1. A Project-Archive of Complexity

The GTEx project began in 2010. In its founding paper, the consortium that would carry out this project introduced it like this: "Genome-wide association studies have identified thousands of loci for common diseases, but for the majority of these, the mechanisms underlying disease susceptibility remain unknown. Most associated variants are not correlated with protein-coding changes, suggesting that polymorphisms in regulatory regions are likely to contribute to many disease phenotypes. The careful examination of gene expression and its relationship to genetic variation has thus become a critical next step in the elucidation of the genetic basis of common disease."

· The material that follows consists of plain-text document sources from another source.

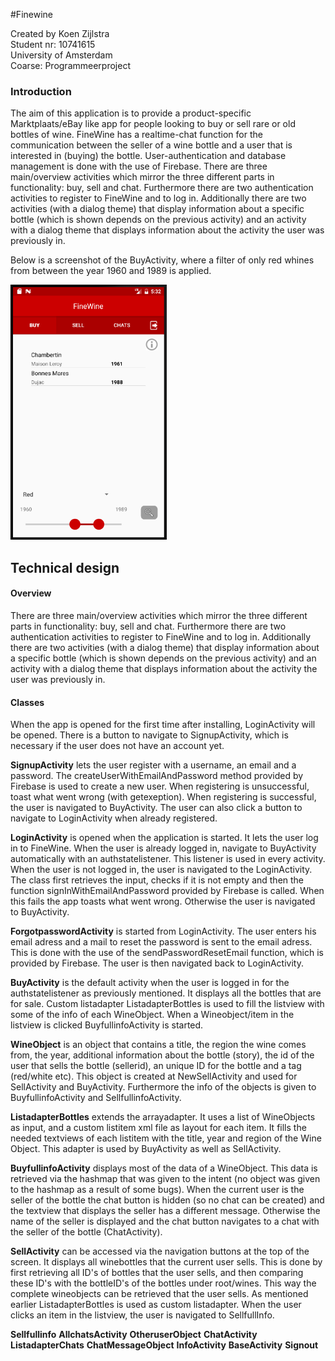 #Finewine  

Created by Koen Zijlstra  
Student nr: 10741615  
University of Amsterdam  
Coarse: Programmeerproject  

### Introduction
The aim of this application is to provide a product-specific Marktplaats/eBay like app for people looking to buy or sell rare or 
old bottles of wine. FineWine has a realtime-chat function for the communication between the seller of a wine bottle and a user that
is interested in (buying) the bottle. User-authentication and database management is done with the use of Firebase. There are 
three main/overview activities which mirror the three different parts in functionality: buy, sell and chat. Furthermore there
are two authentication activities to register to FineWine and to log in. Additionally there are two activities (with a dialog theme)
that display information about a specific bottle (which is shown depends on the previous activity) and an activity with a dialog
theme that displays information about the activity the user was previously in.    

Below is a screenshot of the BuyActivity, where a filter of only red whines from between the year 1960 and 1989 is applied. 

<img src="https://github.com/koenzijlstra/WineRetry/blob/master/docs/final2.PNG" width="250">  

## Technical design
#### Overview
There are three main/overview activities which mirror the three different parts in functionality: buy, sell and chat. Furthermore there
are two authentication activities to register to FineWine and to log in. Additionally there are two activities (with a dialog theme)
that display information about a specific bottle (which is shown depends on the previous activity) and an activity with a dialog
theme that displays information about the activity the user was previously in.    

#### Classes
When the app is opened for the first time after installing, LoginActivity will be opened. There is a button to navigate to SignupActivity, 
which is necessary if the user does not have an account yet. 

**SignupActivity** lets the user register with a username, an email and a password. The createUserWithEmailAndPassword method provided by
Firebase is used to create a new user. When registering is unsuccessful, toast what went wrong (with getexeption). When registering is
successful, the user is navigated to BuyActivity. The user can also click a button to navigate to
LoginActivity when already registered.

**LoginActivity** is opened when the application is started. It lets the user log in to FineWine. When the user is already logged in,
navigate to BuyActivity automatically with an authstatelistener. This listener is used in every activity. When the user is not logged in, the user is navigated to the LoginActivity. The class first retrieves the input, checks if it is not empty and then the function
signInWithEmailAndPassword provided by Firebase is called. When this fails the app toasts what went wrong. Otherwise the user is 
navigated to BuyActivity.  

**ForgotpasswordActivity** is started from LoginActivity. The user enters his email adress and a mail to reset
 the password is sent to the email adress. This is done with the use of the sendPasswordResetEmail function, which is
 provided by Firebase. The user is then navigated back to LoginActivity.   
 
**BuyActivity** is the default activity when the user is logged in for the authstatelistener as previously mentioned. It displays all the bottles that are for sale. Custom listadapter ListadapterBottles is used to fill the listview with some of the info of each WineObject. When a Wineobject/item in the listview is clicked BuyfullinfoActivity is started.  

**WineObject** is an object that contains a title, the region the wine comes from, the year, additional information about the bottle (story), the id of the user that sells the bottle (sellerid), an unique ID for the bottle and a tag (red/white etc). This object is created at NewSellActivity and used for SellActivity and BuyActivity. Furthermore the info of the objects is given to BuyfullinfoActivity and SellfullinfoActivity.  

**ListadapterBottles** extends the arrayadapter. It uses a list of WineObjects as input, and a custom listitem xml file as
 layout for each item. It fills the needed textviews of each listitem with the title, year and region of the Wine Object. This adapter is used by BuyActivity as well as SellActivity.
 
**BuyfullinfoActivity** displays most of the data of a WineObject. This data is retrieved via the hashmap that was given to the intent (no object was given to the hashmap as a result of some bugs). When the current user is the seller of the bottle the chat button is hidden (so no chat can be created) and the textview that displays the seller has a different message. Otherwise the name of the seller is displayed and the chat button navigates to a chat with the seller of the bottle (ChatActivity).   

**SellActivity** can be accessed via the navigation buttons at the top of the screen. It displays all winebottles that the current user sells. This is done by first retrieving all ID's of bottles that the user sells, and then comparing these ID's with the bottleID's of the bottles under root/wines. This way the complete wineobjects can be retrieved that the user sells. As mentioned earlier ListadapterBottles is used as custom listadapter. When the user clicks an item in the listview, the user is navigated to SellfullInfo.  

**Sellfullinfo**
**AllchatsActivity**
**OtheruserObject**
**ChatActivity**
**ListadapterChats**
**ChatMessageObject**
**InfoActivity**
**BaseActivity**
**Signout**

This association is established with eQTLs, a term that hides the relationship between the sequence of letters in the DNA and the greater or lesser chance that the gene it affects will be expressed, first as RNA and later as a protein. It would be something like the relationship between a book and reading it: some variants (different letters) make this easier and others complicate it, as if some made a few letters bigger and others translated them into a foreign language. But the variants can act in different ways in different tissues, depending on the cells and their environment, so it's not enough to just sequence the genome, take a blood sample and measure the RNA or proteins. DNA is shared, but how it is expressed has to be studied individually for each organ, each type of tissue. The relationship has to be established as if it were a piece of precious metal. This is the only way the information from the first association studies can be understood.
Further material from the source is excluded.